(Dataset entries)
══════

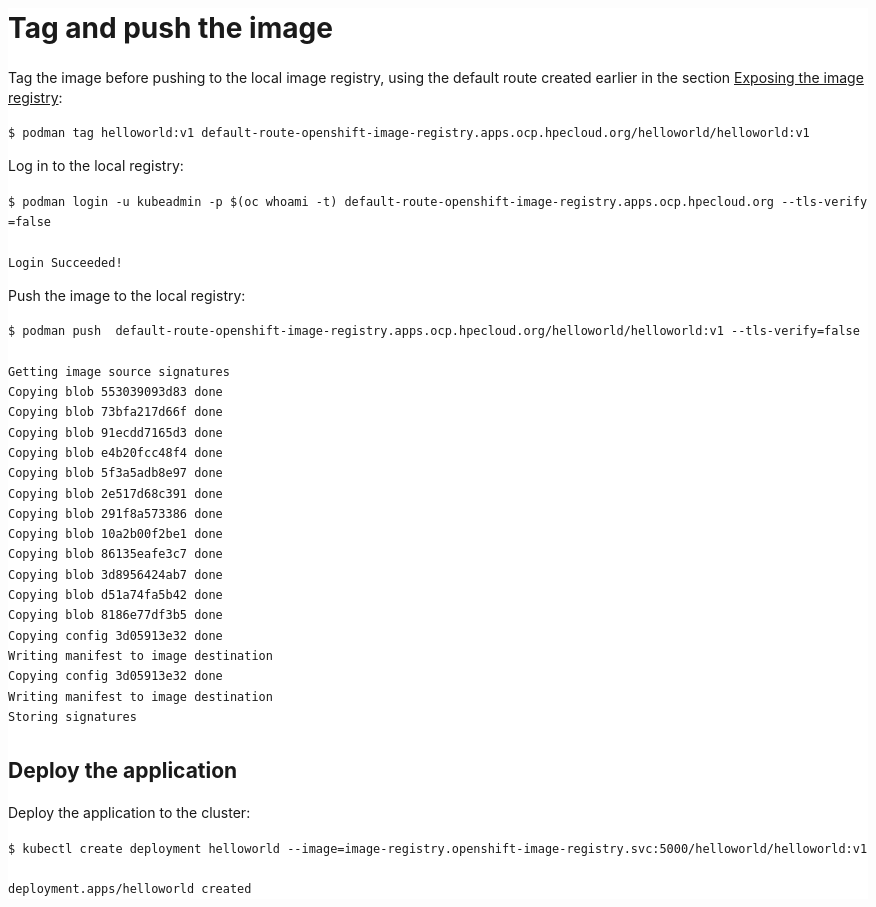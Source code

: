# Tag and push the image

Tag the image before pushing to the local image registry, using the default route created earlier in the section
[Exposing the image registry](expose-registry):

```
$ podman tag helloworld:v1 default-route-openshift-image-registry.apps.ocp.hpecloud.org/helloworld/helloworld:v1
```

Log in to the local registry:


```
$ podman login -u kubeadmin -p $(oc whoami -t) default-route-openshift-image-registry.apps.ocp.hpecloud.org --tls-verify=false

Login Succeeded!
```

Push the image to the local registry:

```
$ podman push  default-route-openshift-image-registry.apps.ocp.hpecloud.org/helloworld/helloworld:v1 --tls-verify=false

Getting image source signatures
Copying blob 553039093d83 done
Copying blob 73bfa217d66f done
Copying blob 91ecdd7165d3 done
Copying blob e4b20fcc48f4 done
Copying blob 5f3a5adb8e97 done
Copying blob 2e517d68c391 done
Copying blob 291f8a573386 done
Copying blob 10a2b00f2be1 done
Copying blob 86135eafe3c7 done
Copying blob 3d8956424ab7 done
Copying blob d51a74fa5b42 done
Copying blob 8186e77df3b5 done
Copying config 3d05913e32 done
Writing manifest to image destination
Copying config 3d05913e32 done
Writing manifest to image destination
Storing signatures
```

## Deploy the application

Deploy the application to the cluster:

```
$ kubectl create deployment helloworld --image=image-registry.openshift-image-registry.svc:5000/helloworld/helloworld:v1

deployment.apps/helloworld created
```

══════

Without the pictures, return all the entries above exactly as they stand.

* [Exercise solution]:
Source code

:# Tag and push the image

Tag the image before pushing to the local image registry, using the default route created earlier in the section
[Exposing the image registry](expose-registry):

```
$ podman tag helloworld:v1 default-route-openshift-image-registry.apps.ocp.hpecloud.org/helloworld/helloworld:v1
```

Log in to the local registry:


```
$ podman login -u kubeadmin -p $(oc whoami -t) default-route-openshift-image-registry.apps.ocp.hpecloud.org --tls-verify=false

Login Succeeded!
```

Push the image to the local registry:

```
$ podman push  default-route-openshift-image-registry.apps.ocp.hpecloud.org/helloworld/helloworld:v1 --tls-verify=false

Getting image source signatures
Copying blob 553039093d83 done
Copying blob 73bfa217d66f done
Copying blob 91ecdd7165d3 done
Copying blob e4b20fcc48f4 done
Copying blob 5f3a5adb8e97 done
Copying blob 2e517d68c391 done
Copying blob 291f8a573386 done
Copying blob 10a2b00f2be1 done
Copying blob 86135eafe3c7 done
Copying blob 3d8956424ab7 done
Copying blob d51a74fa5b42 done
Copying blob 8186e77df3b5 done
Copying config 3d05913e32 done
Writing manifest to image destination
Copying config 3d05913e32 done
Writing manifest to image destination
Storing signatures
```

## Deploy the application

Deploy the application to the cluster:

```
$ kubectl create deployment helloworld --image=image-registry.openshift-image-registry.svc:5000/helloworld/helloworld:v1

deployment.apps/helloworld created
```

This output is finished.